Grossesse et accouchement

Le stade d'infection de la mère peut, en cours de grossesse, influencer le taux de transmission périnatale. Plus la progression de la maladie, mesurée par la charge virale ou par le nombre de cellules CD4, est importante chez la mère, plus la possibilité de transmission est grande. D'autres facteurs pouvant augmenter les risques comprennent les hémorragies en cours d'accouchement, les accouchements par voie vaginale, la durée de l'accouchement au-delà de la rupture des membranes, et certaines approches obstétriques. L'amniocentèse ou d'autres procédés chirurgicaux peuvent également accroître les risques.2

En 1994, des essais cliniques ont démontré qu'une thérapie médicamenteuse à base de zidovudine (AZT) diminuait le taux de transmission de la maladie de la mère vers le nouveau-né. L'AZT était administré aux femmes passé le premier trimestre de la grossesse, par voie intraveineuse pendant le travail et l'accouchement, puis au nouveau-né pendant ses six premières semaines de vie.3 Dans les pays où l'AZT est disponible, l'utilisation de cette thérapie a augmenté de manière spectaculaire suivant la publication du rapport de l'étude.

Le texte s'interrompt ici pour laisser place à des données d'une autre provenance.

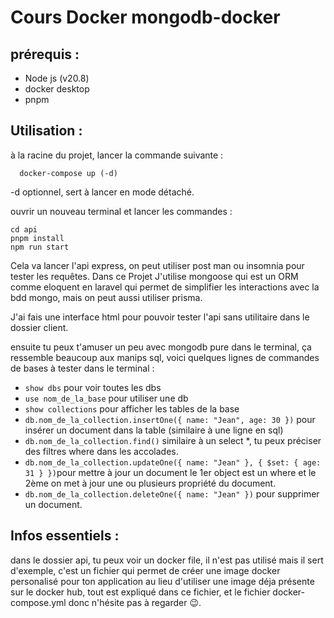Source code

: # Cours Docker mongodb-docker

## prérequis :

- Node js (v20.8)
- docker desktop
- pnpm

## Utilisation :

à la racine du projet, lancer la commande suivante :

```shell
  docker-compose up (-d)
```

-d optionnel, sert à lancer en mode détaché.

ouvrir un nouveau terminal et lancer les commandes :

```shell
cd api
pnpm install
npm run start
```

Cela va lancer l'api express, on peut utiliser post man ou insomnia pour tester les requêtes.
Dans ce Projet J'utilise mongoose qui est un ORM comme eloquent en laravel qui permet de simplifier les interactions avec la bdd mongo, mais on peut aussi utiliser prisma.

J'ai fais une interface html pour pouvoir tester l'api sans utilitaire dans le dossier client.

ensuite tu peux t'amuser un peu avec mongodb pure dans le terminal, ça ressemble beaucoup aux manips sql,
voici quelques lignes de commandes de bases à tester dans le terminal :

- `show dbs` pour voir toutes les dbs
- `use nom_de_la_base` pour utiliser une db
- `show collections` pour afficher les tables de la base
- `db.nom_de_la_collection.insertOne({ name: "Jean", age: 30 })` pour insérer un document dans la table (similaire à une ligne en sql)
- `db.nom_de_la_collection.find()` similaire à un select \*, tu peux préciser des filtres where dans les accolades.
- `db.nom_de_la_collection.updateOne({ name: "Jean" }, { $set: { age: 31 } })`pour mettre à jour un document le 1er object est un where et le 2ème on met à jour une ou plusieurs propriété du document.
- `db.nom_de_la_collection.deleteOne({ name: "Jean" })` pour supprimer un document.

## Infos essentiels :

dans le dossier api, tu peux voir un docker file, il n'est pas utilisé mais il sert d'exemple,
c'est un fichier qui permet de créer une image docker personalisé pour ton application au lieu d'utiliser une image déja présente sur le docker hub, tout est expliqué dans ce fichier, et le fichier docker-compose.yml donc n'hésite pas à regarder 😉.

Lors d'une étude de suivi portant sur 103 enfants dont les mères infectées avaient été traitées à l'AZT et sur 453 enfants dont les mères n'avaient pas reçu le traitement, le taux de transmission du VIH chez celles qui n'avaient pas été traitées à l'AZT était de 19 pour cent, par rapport à 8 pour cent chez celles qui avaient reçu la thérapie.4

Pour l'heure, le coût de médicaments tels que l'AZT est trop prohibitif pour la majorité des pays en développement. De nouvelles recherches s'adressent à des médicaments et des régimes plus simples qui pourraient éventuellement limiter la transmission à un prix plus abordable.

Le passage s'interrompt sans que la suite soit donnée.